[[ Study material, beginning ]]

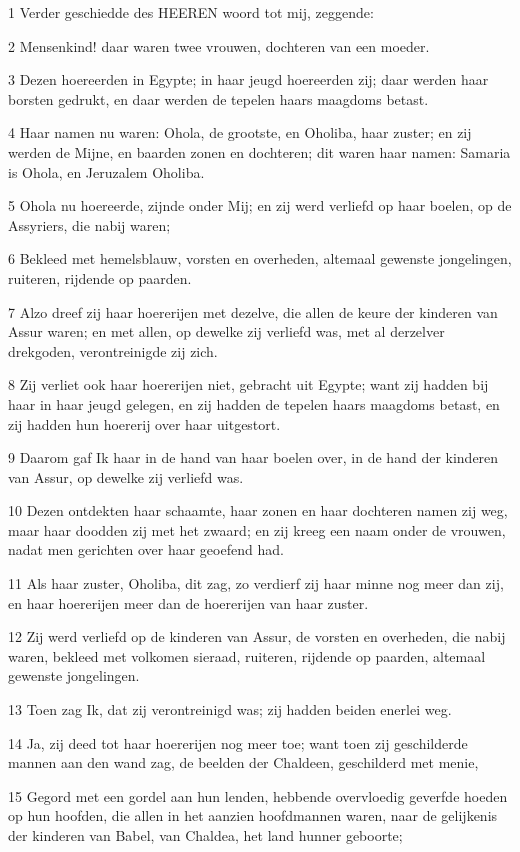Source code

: \par 1 Verder geschiedde des HEEREN woord tot mij, zeggende:
\par 2 Mensenkind! daar waren twee vrouwen, dochteren van een moeder.
\par 3 Dezen hoereerden in Egypte; in haar jeugd hoereerden zij; daar werden haar borsten gedrukt, en daar werden de tepelen haars maagdoms betast.
\par 4 Haar namen nu waren: Ohola, de grootste, en Oholiba, haar zuster; en zij werden de Mijne, en baarden zonen en dochteren; dit waren haar namen: Samaria is Ohola, en Jeruzalem Oholiba.
\par 5 Ohola nu hoereerde, zijnde onder Mij; en zij werd verliefd op haar boelen, op de Assyriers, die nabij waren;
\par 6 Bekleed met hemelsblauw, vorsten en overheden, altemaal gewenste jongelingen, ruiteren, rijdende op paarden.
\par 7 Alzo dreef zij haar hoererijen met dezelve, die allen de keure der kinderen van Assur waren; en met allen, op dewelke zij verliefd was, met al derzelver drekgoden, verontreinigde zij zich.
\par 8 Zij verliet ook haar hoererijen niet, gebracht uit Egypte; want zij hadden bij haar in haar jeugd gelegen, en zij hadden de tepelen haars maagdoms betast, en zij hadden hun hoererij over haar uitgestort.
\par 9 Daarom gaf Ik haar in de hand van haar boelen over, in de hand der kinderen van Assur, op dewelke zij verliefd was.
\par 10 Dezen ontdekten haar schaamte, haar zonen en haar dochteren namen zij weg, maar haar doodden zij met het zwaard; en zij kreeg een naam onder de vrouwen, nadat men gerichten over haar geoefend had.
\par 11 Als haar zuster, Oholiba, dit zag, zo verdierf zij haar minne nog meer dan zij, en haar hoererijen meer dan de hoererijen van haar zuster.
\par 12 Zij werd verliefd op de kinderen van Assur, de vorsten en overheden, die nabij waren, bekleed met volkomen sieraad, ruiteren, rijdende op paarden, altemaal gewenste jongelingen.
\par 13 Toen zag Ik, dat zij verontreinigd was; zij hadden beiden enerlei weg.
\par 14 Ja, zij deed tot haar hoererijen nog meer toe; want toen zij geschilderde mannen aan den wand zag, de beelden der Chaldeen, geschilderd met menie,
\par 15 Gegord met een gordel aan hun lenden, hebbende overvloedig geverfde hoeden op hun hoofden, die allen in het aanzien hoofdmannen waren, naar de gelijkenis der kinderen van Babel, van Chaldea, het land hunner geboorte;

[[ Study material, end ]]

◆ Problem description ◆
Up to and including the line that contains "rijdende op paarden.", print the records above exactly from their first line, without any pictures.

◆ Task solution ◆
Source code

: \par 1 Verder geschiedde des HEEREN woord tot mij, zeggende:
\par 2 Mensenkind! daar waren twee vrouwen, dochteren van een moeder.
\par 3 Dezen hoereerden in Egypte; in haar jeugd hoereerden zij; daar werden haar borsten gedrukt, en daar werden de tepelen haars maagdoms betast.
\par 4 Haar namen nu waren: Ohola, de grootste, en Oholiba, haar zuster; en zij werden de Mijne, en baarden zonen en dochteren; dit waren haar namen: Samaria is Ohola, en Jeruzalem Oholiba.
\par 5 Ohola nu hoereerde, zijnde onder Mij; en zij werd verliefd op haar boelen, op de Assyriers, die nabij waren;
\par 6 Bekleed met hemelsblauw, vorsten en overheden, altemaal gewenste jongelingen, ruiteren, rijdende op paarden.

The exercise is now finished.